And it'll cost more. Trump will say it's a win. But other countries will get cheaper Hondas. American consumers lose out in the end.

  • rayiner 7 hours ago

    > it'll cost more... American consumers lose out in the end

    So does minimum wages, worker protections, paid family leave, taxes on corporate income, etc. America isn't just an economy populated by "consumers."

    • lazyeye 6 hours ago

      Yes well said. Although at some point these factories will become almost fully automated. But regardless, better to have them in the US than China.

      • rayiner 6 hours ago

        Yes they will. But then we’ll have them, and there will be jobs making the robots and maintaining the factories here.
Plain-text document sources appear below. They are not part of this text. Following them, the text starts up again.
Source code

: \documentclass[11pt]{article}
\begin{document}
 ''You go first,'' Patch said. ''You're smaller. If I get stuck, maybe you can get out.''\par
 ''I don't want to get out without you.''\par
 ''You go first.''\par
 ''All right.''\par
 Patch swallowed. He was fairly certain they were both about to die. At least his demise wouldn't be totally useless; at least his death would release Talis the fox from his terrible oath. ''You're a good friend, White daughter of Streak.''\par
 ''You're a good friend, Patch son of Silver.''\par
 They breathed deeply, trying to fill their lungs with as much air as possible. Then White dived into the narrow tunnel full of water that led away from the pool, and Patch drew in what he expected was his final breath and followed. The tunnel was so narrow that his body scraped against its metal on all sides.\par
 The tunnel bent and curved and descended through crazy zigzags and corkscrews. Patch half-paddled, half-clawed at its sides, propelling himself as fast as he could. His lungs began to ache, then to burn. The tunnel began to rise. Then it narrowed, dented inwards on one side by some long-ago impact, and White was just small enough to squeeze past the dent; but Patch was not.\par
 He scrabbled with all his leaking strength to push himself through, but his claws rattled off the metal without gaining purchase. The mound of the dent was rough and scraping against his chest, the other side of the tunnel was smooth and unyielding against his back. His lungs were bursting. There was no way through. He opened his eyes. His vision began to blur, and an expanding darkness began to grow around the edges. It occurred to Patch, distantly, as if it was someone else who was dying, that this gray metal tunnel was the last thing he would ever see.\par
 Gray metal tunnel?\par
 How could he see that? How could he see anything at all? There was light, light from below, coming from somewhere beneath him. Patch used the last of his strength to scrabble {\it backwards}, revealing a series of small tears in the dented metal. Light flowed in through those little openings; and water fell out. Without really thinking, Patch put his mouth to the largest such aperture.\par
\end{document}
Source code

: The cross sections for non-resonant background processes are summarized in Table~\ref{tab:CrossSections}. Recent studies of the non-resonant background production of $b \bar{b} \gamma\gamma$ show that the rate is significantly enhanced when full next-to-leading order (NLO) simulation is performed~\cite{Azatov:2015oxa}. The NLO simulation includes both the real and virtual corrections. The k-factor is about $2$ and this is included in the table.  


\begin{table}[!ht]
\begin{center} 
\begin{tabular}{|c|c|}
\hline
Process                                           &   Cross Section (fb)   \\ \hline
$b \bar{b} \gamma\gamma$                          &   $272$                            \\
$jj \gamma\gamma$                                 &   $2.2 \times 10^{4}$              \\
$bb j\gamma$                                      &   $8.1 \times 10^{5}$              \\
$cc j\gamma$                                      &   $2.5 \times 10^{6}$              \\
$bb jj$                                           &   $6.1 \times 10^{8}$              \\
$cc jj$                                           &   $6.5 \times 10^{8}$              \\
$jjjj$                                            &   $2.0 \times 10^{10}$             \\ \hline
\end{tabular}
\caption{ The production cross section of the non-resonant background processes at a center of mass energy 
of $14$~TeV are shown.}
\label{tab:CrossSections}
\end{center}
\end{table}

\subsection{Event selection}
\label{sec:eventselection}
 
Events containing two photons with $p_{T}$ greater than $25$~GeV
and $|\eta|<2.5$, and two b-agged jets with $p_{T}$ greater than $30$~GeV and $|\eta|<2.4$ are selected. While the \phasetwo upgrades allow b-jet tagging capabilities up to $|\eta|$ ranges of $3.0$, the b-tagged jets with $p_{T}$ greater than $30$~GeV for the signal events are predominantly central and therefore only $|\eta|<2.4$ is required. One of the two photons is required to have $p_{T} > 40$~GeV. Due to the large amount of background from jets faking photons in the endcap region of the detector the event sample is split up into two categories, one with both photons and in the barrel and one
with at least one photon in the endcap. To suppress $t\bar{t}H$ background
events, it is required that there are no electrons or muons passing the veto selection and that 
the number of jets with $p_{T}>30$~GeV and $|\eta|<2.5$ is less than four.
        Also, when AI replaces knowledge economy jobs, we’ll want the “stuff making robots” in America not China. If AI makes our knowledge industry exports obsolete, then we’ll be really fucked if China has the robots that make stuff.

  • alephnerd 14 hours ago

    Honda has been working on moving much of it's supply chain to the US for a long time - they have multiple factories across Ohio and Alabama.

    In 2023, they announced that they were moving all Honda Accord manufacturing to the US [0], and their prices haven't changed significantly either ($27,615 in 2022 to $28,295 in 2025 compared to median household incomes rising from $74,755 in 2022 to $77,719 in 2023 - 2024 and 2025 numbers aren't out yet).

    Most base model products won't see significant prices changes due to price elasticity of demand and better in built margins, but mid-upper tier products will see prices soar because the customer base targeted with those products tend to have a greater tolerance to price increases.

    The biggest pain will be bore by dealerships, as manufacturers finance cars to them at a wholesale rate, and the dealers set the final list price. As such, they will now have to either reduce their margins or see their local demand leave.

    [0] - https://www.wdrb.com/news/honda-decides-to-move-all-accord-p...

    • delfinom 14 hours ago

      I ponder if it's really because sedan sales have been shrinking YoY to this day and the volume has gotten small enough to cram into a existing factory.

      Based on some data here https://carfigures.com/us-market-brand/honda/accord

      (which does come from other sources, this was just the basic tablation I could find)

      the accord sale numbers are half of their peak only a 6 years ago

      • alephnerd 14 hours ago

        > I ponder if it's really because sedan sales have been shrinking

        Nope. It's part of Honda's $4-5 billion US expansion as part of their EV and Hybrid car drive [0][1] which also expanded production output.

        They're moving their cars to a hybrid and electric first model similar to what Toyota began 4-5 years ago.

        The Biden era IRA subsidizes were the carrot to help restart domestic automotive investments, and the tariffs shock is the stick to force them to capitalize on those instead of trying to co-mingle parts from other non-NAM locations for better margins.

        [0] - https://alabamanewscenter.com/2022/10/13/what-does-hondas-4-...

        [1] - https://www.cnbc.com/amp/2025/02/02/hondas-new-ev-production...

silexia 11 hours ago

People don't realize that manufacturing WILL come back to the USA with tariffs and that this is a very good thing for our self reliance and self defense. I am just afraid Trump will cave to political pressures and take tariffs down and make "deals" before this happens. Short term pain for long term gain.